- **Work instruction**
Pictures are to be left out, but please repeat each record exactly.

- **Entries shown**
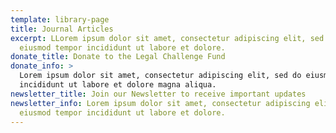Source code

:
 ```yaml
---
template: library-page
title: Journal Articles
excerpt: LLorem ipsum dolor sit amet, consectetur adipiscing elit, sed do
  eiusmod tempor incididunt ut labore et dolore.
donate_title: Donate to the Legal Challenge Fund
donate_info: >
  Lorem ipsum dolor sit amet, consectetur adipiscing elit, sed do eiusmod tempor
  incididunt ut labore et dolore magna aliqua.
newsletter_title: Join our Newsletter to receive important updates
newsletter_info: Lorem ipsum dolor sit amet, consectetur adipiscing elit, sed do
  eiusmod tempor incididunt ut labore et dolore.
---
```

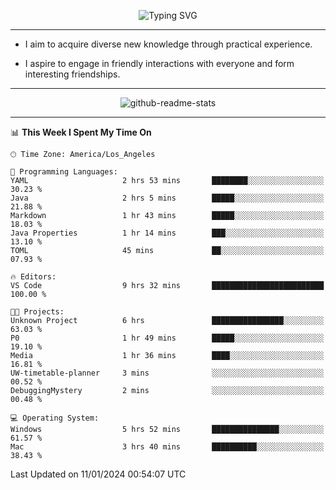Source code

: <p align="center">
  <img src="https://readme-typing-svg.demolab.com?font=Fira+Code&weight=500&size=32&duration=2500&pause=1600&center=true&vCenter=true&random=false&width=1024&height=64&lines=Hi+there+%F0%9F%91%8B;I'm+delighted+you+could+make+it+here+%F0%9F%8E%89;I'm+Harry%2C+a+college+student+still+finding+my+way" alt="Typing SVG" />
</p>


---


- I aim to acquire diverse new knowledge through practical experience.

- I aspire to engage in friendly interactions with everyone and form interesting friendships.


---


<p align="center">
  <img src="https://github-readme-stats.vercel.app/api?username=Harry-Jing&show_icons=true" alt="github-readme-stats"/>
</p>


---

<!--START_SECTION:waka-->
📊 **This Week I Spent My Time On** 

```text
🕑︎ Time Zone: America/Los_Angeles

💬 Programming Languages: 
YAML                     2 hrs 53 mins       ████████░░░░░░░░░░░░░░░░░   30.23 % 
Java                     2 hrs 5 mins        █████░░░░░░░░░░░░░░░░░░░░   21.88 % 
Markdown                 1 hr 43 mins        █████░░░░░░░░░░░░░░░░░░░░   18.03 % 
Java Properties          1 hr 14 mins        ███░░░░░░░░░░░░░░░░░░░░░░   13.10 % 
TOML                     45 mins             ██░░░░░░░░░░░░░░░░░░░░░░░   07.93 % 

🔥 Editors: 
VS Code                  9 hrs 32 mins       █████████████████████████   100.00 % 

🐱‍💻 Projects: 
Unknown Project          6 hrs               ████████████████░░░░░░░░░   63.03 % 
P0                       1 hr 49 mins        █████░░░░░░░░░░░░░░░░░░░░   19.10 % 
Media                    1 hr 36 mins        ████░░░░░░░░░░░░░░░░░░░░░   16.81 % 
UW-timetable-planner     3 mins              ░░░░░░░░░░░░░░░░░░░░░░░░░   00.52 % 
DebuggingMystery         2 mins              ░░░░░░░░░░░░░░░░░░░░░░░░░   00.48 % 

💻 Operating System: 
Windows                  5 hrs 52 mins       ███████████████░░░░░░░░░░   61.57 % 
Mac                      3 hrs 40 mins       ██████████░░░░░░░░░░░░░░░   38.43 % 
```


 Last Updated on 11/01/2024 00:54:07 UTC
<!--END_SECTION:waka-->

- **Answer space**
Source code

:
 ```yaml
---
template: library-page
title: Journal Articles
excerpt: LLorem ipsum dolor sit amet, consectetur adipiscing elit, sed do
  eiusmod tempor incididunt ut labore et dolore.
donate_title: Donate to the Legal Challenge Fund
donate_info: >
  Lorem ipsum dolor sit amet, consectetur adipiscing elit, sed do eiusmod tempor
  incididunt ut labore et dolore magna aliqua.
newsletter_title: Join our Newsletter to receive important updates
newsletter_info: Lorem ipsum dolor sit amet, consectetur adipiscing elit, sed do
  eiusmod tempor incididunt ut labore et dolore.
---
```

Source code

: <p align="center">
  <img src="https://readme-typing-svg.demolab.com?font=Fira+Code&weight=500&size=32&duration=2500&pause=1600&center=true&vCenter=true&random=false&width=1024&height=64&lines=Hi+there+%F0%9F%91%8B;I'm+delighted+you+could+make+it+here+%F0%9F%8E%89;I'm+Harry%2C+a+college+student+still+finding+my+way" alt="Typing SVG" />
</p>


---


- I aim to acquire diverse new knowledge through practical experience.

- I aspire to engage in friendly interactions with everyone and form interesting friendships.


---


<p align="center">
  <img src="https://github-readme-stats.vercel.app/api?username=Harry-Jing&show_icons=true" alt="github-readme-stats"/>
</p>


---

<!--START_SECTION:waka-->
📊 **This Week I Spent My Time On** 

```text
🕑︎ Time Zone: America/Los_Angeles

💬 Programming Languages: 
YAML                     2 hrs 53 mins       ████████░░░░░░░░░░░░░░░░░   30.23 % 
Java                     2 hrs 5 mins        █████░░░░░░░░░░░░░░░░░░░░   21.88 % 
Markdown                 1 hr 43 mins        █████░░░░░░░░░░░░░░░░░░░░   18.03 % 
Java Properties          1 hr 14 mins        ███░░░░░░░░░░░░░░░░░░░░░░   13.10 % 
TOML                     45 mins             ██░░░░░░░░░░░░░░░░░░░░░░░   07.93 % 

🔥 Editors: 
VS Code                  9 hrs 32 mins       █████████████████████████   100.00 % 

🐱‍💻 Projects: 
Unknown Project          6 hrs               ████████████████░░░░░░░░░   63.03 % 
P0                       1 hr 49 mins        █████░░░░░░░░░░░░░░░░░░░░   19.10 % 
Media                    1 hr 36 mins        ████░░░░░░░░░░░░░░░░░░░░░   16.81 % 
UW-timetable-planner     3 mins              ░░░░░░░░░░░░░░░░░░░░░░░░░   00.52 % 
DebuggingMystery         2 mins              ░░░░░░░░░░░░░░░░░░░░░░░░░   00.48 % 

💻 Operating System: 
Windows                  5 hrs 52 mins       ███████████████░░░░░░░░░░   61.57 % 
Mac                      3 hrs 40 mins       ██████████░░░░░░░░░░░░░░░   38.43 % 
```


 Last Updated on 11/01/2024 00:54:07 UTC
<!--END_SECTION:waka-->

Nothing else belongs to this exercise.